Work item> Write out only the lines from the top of the listing below through the one with "## Developer Information", exactly as they stand, while keeping pictures out of the copy.

### Available data

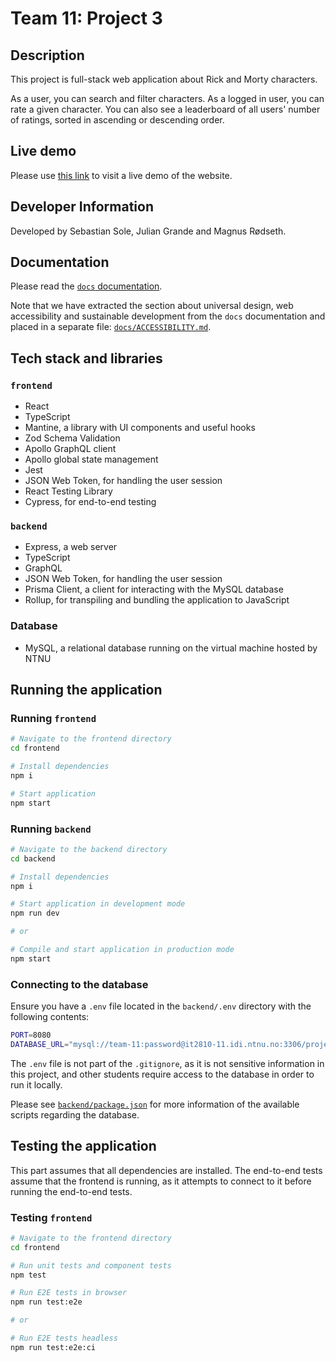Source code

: # Team 11: Project 3

## Description

This project is full-stack web application about Rick and Morty characters.

As a user, you can search and filter characters. As a logged in user, you can rate a given character. You can also see a leaderboard of all users' number of ratings, sorted in ascending or descending order.

## Live demo

Please use [this link](http://it2810-11.idi.ntnu.no/project3) to visit a live demo of the website.

## Developer Information

Developed by Sebastian Sole, Julian Grande and Magnus Rødseth.

## Documentation

Please read the [`docs` documentation](/docs/README.md).

Note that we have extracted the section about universal design, web accessibility and sustainable development from the `docs` documentation and placed in a separate file: [`docs/ACCESSIBILITY.md`](/docs/ACCESSIBILITY.md).

## Tech stack and libraries

### `frontend`

- React
- TypeScript
- Mantine, a library with UI components and useful hooks
- Zod Schema Validation
- Apollo GraphQL client
- Apollo global state management
- Jest
- JSON Web Token, for handling the user session
- React Testing Library
- Cypress, for end-to-end testing

### `backend`

- Express, a web server
- TypeScript
- GraphQL
- JSON Web Token, for handling the user session
- Prisma Client, a client for interacting with the MySQL database
- Rollup, for transpiling and bundling the application to JavaScript

### Database

- MySQL, a relational database running on the virtual machine hosted by NTNU

## Running the application

### Running `frontend`

```sh
# Navigate to the frontend directory
cd frontend

# Install dependencies
npm i

# Start application
npm start
```

### Running `backend`

```sh
# Navigate to the backend directory
cd backend

# Install dependencies
npm i

# Start application in development mode
npm run dev

# or

# Compile and start application in production mode
npm start
```

### Connecting to the database

Ensure you have a `.env` file located in the `backend/.env` directory with the following contents:

```sh
PORT=8080
DATABASE_URL="mysql://team-11:password@it2810-11.idi.ntnu.no:3306/project3"
```

The `.env` file is not part of the `.gitignore`, as it is not sensitive information in this project, and other students require access to the database in order to run it locally.

Please see [`backend/package.json`](/backend/package.json) for more information of the available scripts regarding the database.

## Testing the application

This part assumes that all dependencies are installed. The end-to-end tests assume that the frontend is running, as it attempts to connect to it before running the end-to-end tests.

### Testing `frontend`

```sh
# Navigate to the frontend directory
cd frontend

# Run unit tests and component tests
npm test

# Run E2E tests in browser
npm run test:e2e

# or

# Run E2E tests headless
npm run test:e2e:ci
```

######

Output>
Source code

: # Team 11: Project 3

## Description

This project is full-stack web application about Rick and Morty characters.

As a user, you can search and filter characters. As a logged in user, you can rate a given character. You can also see a leaderboard of all users' number of ratings, sorted in ascending or descending order.

## Live demo

Please use [this link](http://it2810-11.idi.ntnu.no/project3) to visit a live demo of the website.

## Developer Information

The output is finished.